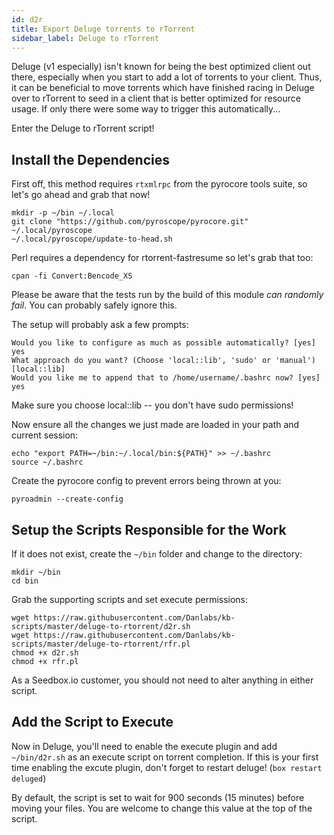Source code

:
 ```yaml
---
id: d2r
title: Export Deluge torrents to rTorrent
sidebar_label: Deluge to rTorrent
---
```


Deluge (v1 especially) isn't known for being the best optimized client out there, especially when you start to add a lot of torrents to your client. Thus, it can be beneficial to move torrents which have finished racing in Deluge over to rTorrent to seed in a client that is better optimized for resource usage. If only there were some way to trigger this automatically...

Enter the Deluge to rTorrent script!

## Install the Dependencies

First off, this method requires `rtxmlrpc` from the pyrocore tools suite, so let's go ahead and grab that now!

```
mkdir -p ~/bin ~/.local
git clone "https://github.com/pyroscope/pyrocore.git" ~/.local/pyroscope
~/.local/pyroscope/update-to-head.sh
```

Perl requires a dependency for rtorrent-fastresume so let's grab that too:
```
cpan -fi Convert:Bencode_XS

```

Please be aware that the tests run by the build of this module *can randomly fail*. You can probably safely ignore this.

The setup will probably ask a few prompts:

```
Would you like to configure as much as possible automatically? [yes] yes
What approach do you want? (Choose 'local::lib', 'sudo' or 'manual')
[local::lib]
Would you like me to append that to /home/username/.bashrc now? [yes] yes
```

Make sure you choose local::lib -- you don't have sudo permissions!

Now ensure all the changes we just made are loaded in your path and current session:

```
echo "export PATH=~/bin:~/.local/bin:${PATH}" >> ~/.bashrc
source ~/.bashrc
```

Create the pyrocore config to prevent errors being thrown at you:

```
pyroadmin --create-config
```

## Setup the Scripts Responsible for the Work

If it does not exist, create the `~/bin` folder and change to the directory:

```
mkdir ~/bin
cd bin
```

Grab the supporting scripts and set execute permissions:

```
wget https://raw.githubusercontent.com/Danlabs/kb-scripts/master/deluge-to-rtorrent/d2r.sh
wget https://raw.githubusercontent.com/Danlabs/kb-scripts/master/deluge-to-rtorrent/rfr.pl
chmod +x d2r.sh
chmod +x rfr.pl
```

As a Seedbox.io customer, you should not need to alter anything in either script.

## Add the Script to Execute

Now in Deluge, you'll need to enable the execute plugin and add `~/bin/d2r.sh` as an execute script on torrent completion. If this is your first time enabling the excute plugin, don't forget to restart deluge! (`box restart deluged`)

By default, the script is set to wait for 900 seconds (15 minutes) before moving your files. You are welcome to change this value at the top of the script.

══════

Your objective » Gather from the records above every line containing the string "automatically".

Response box »
Deluge (v1 especially) isn't known for being the best optimized client out there, especially when you start to add a lot of torrents to your client. Thus, it can be beneficial to move torrents which have finished racing in Deluge over to rTorrent to seed in a client that is better optimized for resource usage. If only there were some way to trigger this automatically...
Would you like to configure as much as possible automatically? [yes] yes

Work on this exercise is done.